The variable penetration of antiretroviral drugs into sanctuary sites may contribute to the differential evolution of human immunodeficiency virus (HIV) and the emergence of drug resistance. We evaluated the penetration of indinavir, nelfinavir, and lopinavir-ritonavir (lopinavir/r) in the central nervous system, genital tract, and lymphoid tissue and assessed the correlation with residual viral replication. Plasma, cerebrospinal fluid (CSF), semen, and lymph node biopsy samples were collected from 41 HIV-infected patients on stable highly active antiretroviral therapy regimens to determine drug concentrations and HIV RNA levels. When HIV RNA was detectable, sequencing of the reverse transcriptase and protease genes was performed. Ratios of the concentration in semen/concentration in plasma were 1.9 for indinavir, 0.08 for nelfinavir, and 0.07 for lopinavir. Only indinavir was detectable in CSF, with a concentration in CSF/concentration in plasma ratio of 0.17. Differential penetration into lymphoid tissue was observed, with concentration in lymph node tissue/concentration in plasma ratios of 2.07, 0.58, and 0.21 for indinavir, nelfinavir, and lopinavir, respectively.

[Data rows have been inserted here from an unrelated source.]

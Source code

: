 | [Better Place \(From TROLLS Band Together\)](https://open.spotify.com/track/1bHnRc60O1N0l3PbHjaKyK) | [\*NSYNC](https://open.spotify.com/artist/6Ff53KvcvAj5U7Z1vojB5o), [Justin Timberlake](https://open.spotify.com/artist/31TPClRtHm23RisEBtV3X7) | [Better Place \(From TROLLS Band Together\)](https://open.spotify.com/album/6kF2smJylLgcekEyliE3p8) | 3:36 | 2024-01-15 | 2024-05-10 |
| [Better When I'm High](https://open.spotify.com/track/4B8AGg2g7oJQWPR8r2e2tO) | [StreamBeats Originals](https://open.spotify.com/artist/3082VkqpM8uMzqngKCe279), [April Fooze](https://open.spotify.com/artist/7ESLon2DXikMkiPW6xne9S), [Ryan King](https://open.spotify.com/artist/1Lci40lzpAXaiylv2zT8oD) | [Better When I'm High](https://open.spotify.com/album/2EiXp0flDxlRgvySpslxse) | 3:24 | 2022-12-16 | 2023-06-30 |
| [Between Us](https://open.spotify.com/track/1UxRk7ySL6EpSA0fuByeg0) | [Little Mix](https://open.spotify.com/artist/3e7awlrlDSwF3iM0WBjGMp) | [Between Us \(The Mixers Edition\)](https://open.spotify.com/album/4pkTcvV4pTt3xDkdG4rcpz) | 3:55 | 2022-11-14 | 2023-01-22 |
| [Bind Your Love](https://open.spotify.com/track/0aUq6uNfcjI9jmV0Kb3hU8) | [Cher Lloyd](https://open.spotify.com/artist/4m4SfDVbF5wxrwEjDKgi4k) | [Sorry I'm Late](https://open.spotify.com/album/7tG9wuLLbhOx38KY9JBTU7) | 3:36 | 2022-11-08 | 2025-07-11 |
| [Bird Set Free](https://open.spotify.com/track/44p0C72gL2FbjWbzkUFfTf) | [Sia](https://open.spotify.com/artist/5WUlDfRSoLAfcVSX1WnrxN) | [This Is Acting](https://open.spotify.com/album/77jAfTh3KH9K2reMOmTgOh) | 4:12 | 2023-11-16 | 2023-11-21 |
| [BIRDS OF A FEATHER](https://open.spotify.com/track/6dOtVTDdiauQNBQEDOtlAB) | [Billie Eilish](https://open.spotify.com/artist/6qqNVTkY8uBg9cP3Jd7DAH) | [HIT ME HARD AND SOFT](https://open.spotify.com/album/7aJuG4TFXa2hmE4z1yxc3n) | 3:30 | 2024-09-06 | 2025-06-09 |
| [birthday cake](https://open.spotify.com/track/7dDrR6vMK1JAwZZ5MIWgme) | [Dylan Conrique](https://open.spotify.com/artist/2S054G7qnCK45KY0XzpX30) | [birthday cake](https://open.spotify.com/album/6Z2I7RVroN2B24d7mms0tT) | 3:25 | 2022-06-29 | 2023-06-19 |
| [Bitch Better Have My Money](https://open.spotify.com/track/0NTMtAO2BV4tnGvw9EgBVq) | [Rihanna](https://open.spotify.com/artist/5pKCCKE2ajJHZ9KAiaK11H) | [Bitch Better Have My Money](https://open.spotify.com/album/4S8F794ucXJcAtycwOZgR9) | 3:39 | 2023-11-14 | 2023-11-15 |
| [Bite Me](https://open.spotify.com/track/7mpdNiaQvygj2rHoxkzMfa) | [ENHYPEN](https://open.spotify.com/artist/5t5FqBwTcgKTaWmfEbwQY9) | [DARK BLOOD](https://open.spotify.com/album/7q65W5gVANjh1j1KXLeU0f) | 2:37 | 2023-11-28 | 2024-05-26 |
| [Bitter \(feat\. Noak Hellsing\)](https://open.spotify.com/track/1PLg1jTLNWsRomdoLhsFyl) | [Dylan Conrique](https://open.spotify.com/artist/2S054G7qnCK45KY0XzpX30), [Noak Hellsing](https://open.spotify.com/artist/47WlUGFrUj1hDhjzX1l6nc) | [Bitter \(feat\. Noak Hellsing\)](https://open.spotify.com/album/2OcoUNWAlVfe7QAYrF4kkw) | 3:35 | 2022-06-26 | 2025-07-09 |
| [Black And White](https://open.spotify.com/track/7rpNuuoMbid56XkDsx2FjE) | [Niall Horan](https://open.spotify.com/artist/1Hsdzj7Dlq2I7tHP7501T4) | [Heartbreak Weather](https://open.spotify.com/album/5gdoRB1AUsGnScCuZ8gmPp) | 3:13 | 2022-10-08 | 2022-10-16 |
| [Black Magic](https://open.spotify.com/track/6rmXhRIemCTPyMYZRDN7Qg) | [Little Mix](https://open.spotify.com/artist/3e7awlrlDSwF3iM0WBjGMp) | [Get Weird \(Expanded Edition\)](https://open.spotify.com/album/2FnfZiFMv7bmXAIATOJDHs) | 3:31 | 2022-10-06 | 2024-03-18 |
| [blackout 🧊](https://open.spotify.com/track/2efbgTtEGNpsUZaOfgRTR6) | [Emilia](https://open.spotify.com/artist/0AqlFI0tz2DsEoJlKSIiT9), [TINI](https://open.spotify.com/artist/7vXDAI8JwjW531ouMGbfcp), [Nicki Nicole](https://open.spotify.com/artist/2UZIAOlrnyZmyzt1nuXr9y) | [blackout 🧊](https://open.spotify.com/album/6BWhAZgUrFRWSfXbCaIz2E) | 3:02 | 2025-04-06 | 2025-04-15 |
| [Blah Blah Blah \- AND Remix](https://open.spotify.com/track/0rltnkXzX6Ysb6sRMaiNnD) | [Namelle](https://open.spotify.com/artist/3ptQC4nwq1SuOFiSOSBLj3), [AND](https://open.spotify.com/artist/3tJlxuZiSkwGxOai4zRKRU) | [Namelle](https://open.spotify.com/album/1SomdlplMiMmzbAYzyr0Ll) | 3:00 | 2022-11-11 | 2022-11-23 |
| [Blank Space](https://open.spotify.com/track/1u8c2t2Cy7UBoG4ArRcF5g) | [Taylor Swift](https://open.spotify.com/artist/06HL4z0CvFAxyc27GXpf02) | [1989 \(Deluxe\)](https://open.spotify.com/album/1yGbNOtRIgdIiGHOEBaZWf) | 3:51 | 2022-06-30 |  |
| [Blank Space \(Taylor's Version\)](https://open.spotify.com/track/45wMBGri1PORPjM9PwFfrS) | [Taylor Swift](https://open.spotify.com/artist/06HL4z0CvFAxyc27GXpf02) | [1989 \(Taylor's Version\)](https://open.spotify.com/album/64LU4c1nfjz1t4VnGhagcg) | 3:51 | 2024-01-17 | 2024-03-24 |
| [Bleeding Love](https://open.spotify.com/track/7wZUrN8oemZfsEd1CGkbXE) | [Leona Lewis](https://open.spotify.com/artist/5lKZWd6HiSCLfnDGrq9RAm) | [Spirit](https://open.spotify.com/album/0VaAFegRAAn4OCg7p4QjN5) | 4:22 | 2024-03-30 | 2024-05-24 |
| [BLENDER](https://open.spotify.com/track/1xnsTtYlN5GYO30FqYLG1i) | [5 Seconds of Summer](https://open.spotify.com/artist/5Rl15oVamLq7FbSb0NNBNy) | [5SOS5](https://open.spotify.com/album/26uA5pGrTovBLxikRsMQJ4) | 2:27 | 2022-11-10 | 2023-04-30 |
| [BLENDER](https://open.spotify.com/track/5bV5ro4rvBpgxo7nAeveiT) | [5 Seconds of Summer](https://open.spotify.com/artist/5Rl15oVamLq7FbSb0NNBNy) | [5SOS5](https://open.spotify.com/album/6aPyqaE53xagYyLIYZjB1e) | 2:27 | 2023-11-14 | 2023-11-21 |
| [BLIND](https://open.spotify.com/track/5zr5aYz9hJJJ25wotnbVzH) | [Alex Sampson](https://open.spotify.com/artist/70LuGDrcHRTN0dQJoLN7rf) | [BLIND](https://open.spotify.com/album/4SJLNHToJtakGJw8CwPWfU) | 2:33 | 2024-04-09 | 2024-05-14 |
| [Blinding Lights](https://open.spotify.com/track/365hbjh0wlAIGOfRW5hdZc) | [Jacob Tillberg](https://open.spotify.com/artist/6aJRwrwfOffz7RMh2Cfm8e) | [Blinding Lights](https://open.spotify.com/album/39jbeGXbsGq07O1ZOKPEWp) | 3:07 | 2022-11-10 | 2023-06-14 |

HIV RNA levels were <50 copies/ml in all CSF samples of patients in whom HIV RNA was not detectable in plasma. HIV RNA was detectable in the semen of three patients (two patients receiving nelfinavir and one patient receiving lopinavir/r), and its detection was associated with multiple resistance mutations, while the viral load in plasma was undetectable. HIV RNA was detectable in all lymph node tissue samples. Differential drug penetration was observed among the three protease inhibitors in the sanctuary sites, but there was no correlation between drug levels and HIV RNA levels, suggesting that multiple factors are involved in the persistence of viral reservoirs. Further studies are required to clarify the role and clinical relevance of drug penetration in sanctuaries in terms of long-term efficacy and drug resistance.

摘要

抗逆转录病毒药物进入免疫豁免部位的渗透率存在差异,这可能导致人类免疫缺陷病毒(HIV)的不同进化及耐药性的出现。我们评估了茚地那韦、奈非那韦和洛匹那韦-利托那韦(洛匹那韦/利托那韦)在中枢神经系统、生殖道和淋巴组织中的渗透率,并评估了其与残余病毒复制的相关性。从41例接受稳定高效抗逆转录病毒治疗方案的HIV感染患者中收集血浆、脑脊液(CSF)、精液和淋巴结活检样本,以测定药物浓度和HIV RNA水平。当可检测到HIV RNA时,对逆转录酶和蛋白酶基因进行测序。茚地那韦的精液浓度/血浆浓度之比为1.9,奈非那韦为0.08,洛匹那韦为0.07。仅在脑脊液中可检测到茚地那韦,脑脊液浓度/血浆浓度之比为0.17。观察到三种药物在淋巴组织中的渗透率存在差异,茚地那韦、奈非那韦和洛匹那韦的淋巴结组织浓度/血浆浓度之比分别为2.07、0.58和0.21。在血浆中未检测到HIV RNA 的患者的所有脑脊液样本中,HIV RNA水平均<50拷贝/ml。在三名患者的精液中检测到了HIV RNA(两名接受奈非那韦治疗的患者和一名接受洛匹那韦/利托那韦治疗的患者),其检测结果与多个耐药突变相关,而血浆中的病毒载量未检测到。在所有淋巴结组织样本中均检测到了HIV RNA。在免疫豁免部位观察到三种蛋白酶抑制剂的药物渗透率存在差异,但药物水平与HIV RNA水平之间无相关性,这表明病毒储存库的持续存在涉及多种因素。需要进一步研究以阐明药物渗透在免疫豁免部位对长期疗效和耐药性的作用及临床相关性。